Online Distillation with Continual Learning for Cyclic Domain Shifts
Joachim Houyon, Anthony Cioppa, Yasir Ghunaim, Motasem Alfarra, Anaïs Halin, Maxim Henry, Bernard Ghanem, Marc Van Droogenbroeck
TL;DR
The paper tackles catastrophic forgetting in online distillation under cyclic domain shifts by integrating continual learning (both replay-based and regularization-based) into the online distillation pipeline. It defines a cyclic online continual learning setting and evaluates it on long, untrimmed video streams where a fast student learns from a slow, accurate teacher via pseudo-labels. The authors show that replay-based methods, particularly MIR and MIR+RWalk, substantially mitigate forgetting and improve both backward and forward transfer, while some regularizers can hinder online adaptation. Overall, the approach enhances real-time perception robustness for applications like autonomous driving and video surveillance, representing a significant step toward practical online continual learning for cyclical domain changes.
Abstract
In recent years, online distillation has emerged as a powerful technique for adapting real-time deep neural networks on the fly using a slow, but accurate teacher model.

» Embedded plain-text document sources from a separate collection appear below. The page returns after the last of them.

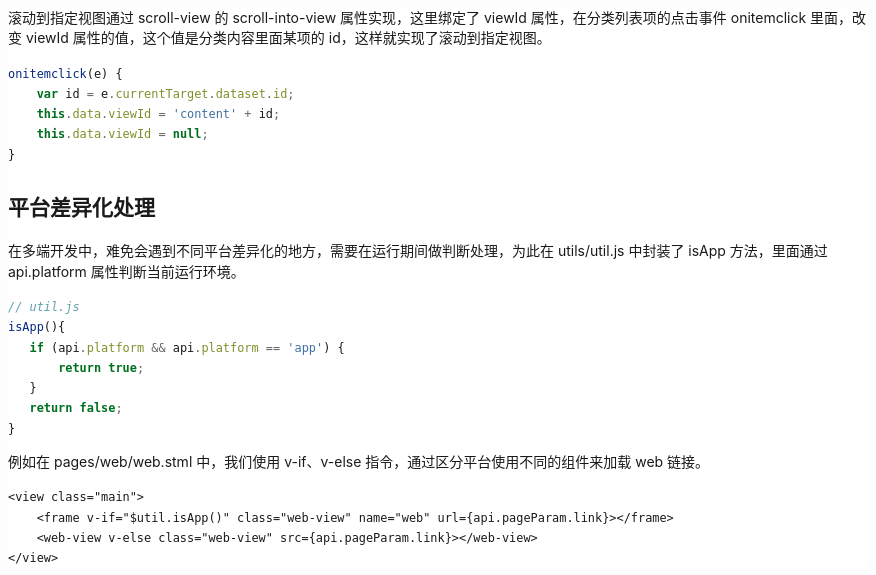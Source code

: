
 ```html
```

滚动到指定视图通过 scroll-view 的 scroll-into-view 属性实现，这里绑定了 viewId 属性，在分类列表项的点击事件 onitemclick 里面，改变 viewId 属性的值，这个值是分类内容里面某项的 id，这样就实现了滚动到指定视图。

```js
onitemclick(e) {
	var id = e.currentTarget.dataset.id;
	this.data.viewId = 'content' + id;
	this.data.viewId = null;
}
```

## 平台差异化处理

在多端开发中，难免会遇到不同平台差异化的地方，需要在运行期间做判断处理，为此在 utils/util.js 中封装了 isApp 方法，里面通过 api.platform 属性判断当前运行环境。

```js
// util.js
isApp(){
   if (api.platform && api.platform == 'app') {
       return true;
   }
   return false;
}
```

例如在 pages/web/web.stml 中，我们使用 v-if、v-else 指令，通过区分平台使用不同的组件来加载 web 链接。

```stml
<view class="main">
	<frame v-if="$util.isApp()" class="web-view" name="web" url={api.pageParam.link}></frame>
	<web-view v-else class="web-view" src={api.pageParam.link}></web-view>
</view>
```
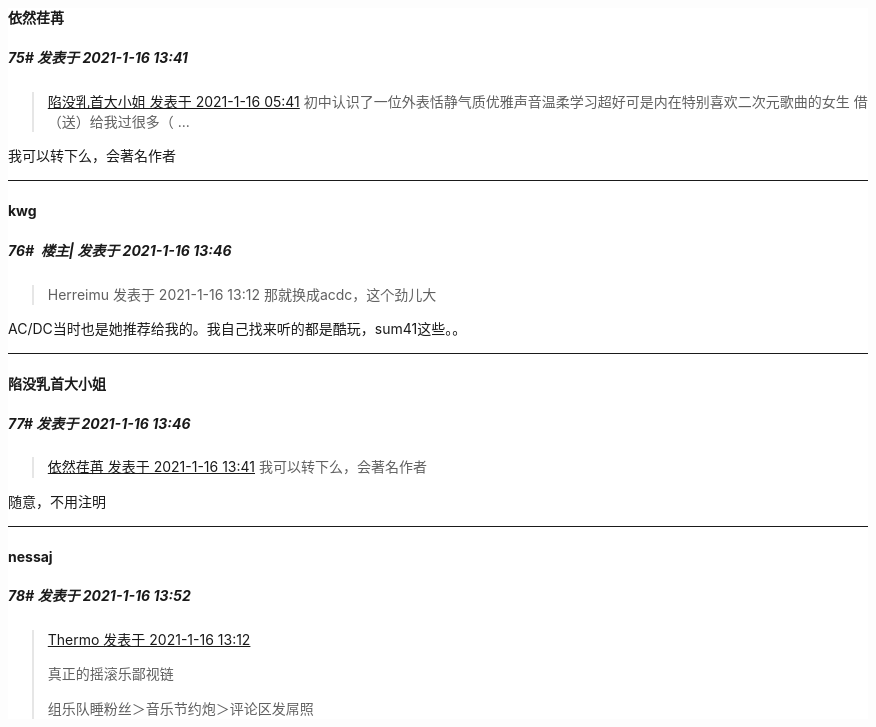 ####  依然荏苒  
##### 75#       发表于 2021-1-16 13:41



<blockquote><a href="httphttps://bbs.saraba1st.com/2b/forum.php?mod=redirect&amp;goto=findpost&amp;pid=50049351&amp;ptid=1983064" target="_blank">陷没乳首大小姐 发表于 2021-1-16 05:41</a>
初中认识了一位外表恬静气质优雅声音温柔学习超好可是内在特别喜欢二次元歌曲的女生
借（送）给我过很多（ ...</blockquote>
我可以转下么，会著名作者







*****

####  kwg  
##### 76#         楼主| 发表于 2021-1-16 13:46



<blockquote>Herreimu 发表于 2021-1-16 13:12
那就换成acdc，这个劲儿大</blockquote>
AC/DC当时也是她推荐给我的。我自己找来听的都是酷玩，sum41这些。。







*****

####  陷没乳首大小姐  
##### 77#       发表于 2021-1-16 13:46



<blockquote><a href="httphttps://bbs.saraba1st.com/2b/forum.php?mod=redirect&amp;goto=findpost&amp;pid=50051802&amp;ptid=1983064" target="_blank">依然荏苒 发表于 2021-1-16 13:41</a>
我可以转下么，会著名作者</blockquote>
随意，不用注明







*****

####  nessaj  
##### 78#       发表于 2021-1-16 13:52



<blockquote><a href="httphttps://bbs.saraba1st.com/2b/forum.php?mod=redirect&amp;goto=findpost&amp;pid=50051581&amp;ptid=1983064" target="_blank">Thermo 发表于 2021-1-16 13:12</a>

真正的摇滚乐鄙视链

组乐队睡粉丝＞音乐节约炮＞评论区发屌照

However, a major challenge in online distillation is catastrophic forgetting when the domain shifts, which occurs when the student model is updated with data from the new domain and forgets previously learned knowledge. In this paper, we propose a solution to this issue by leveraging the power of continual learning methods to reduce the impact of domain shifts. Specifically, we integrate several state-of-the-art continual learning methods in the context of online distillation and demonstrate their effectiveness in reducing catastrophic forgetting. Furthermore, we provide a detailed analysis of our proposed solution in the case of cyclic domain shifts. Our experimental results demonstrate the efficacy of our approach in improving the robustness and accuracy of online distillation, with potential applications in domains such as video surveillance or autonomous driving. Overall, our work represents an important step forward in the field of online distillation and continual learning, with the potential to significantly impact real-world applications.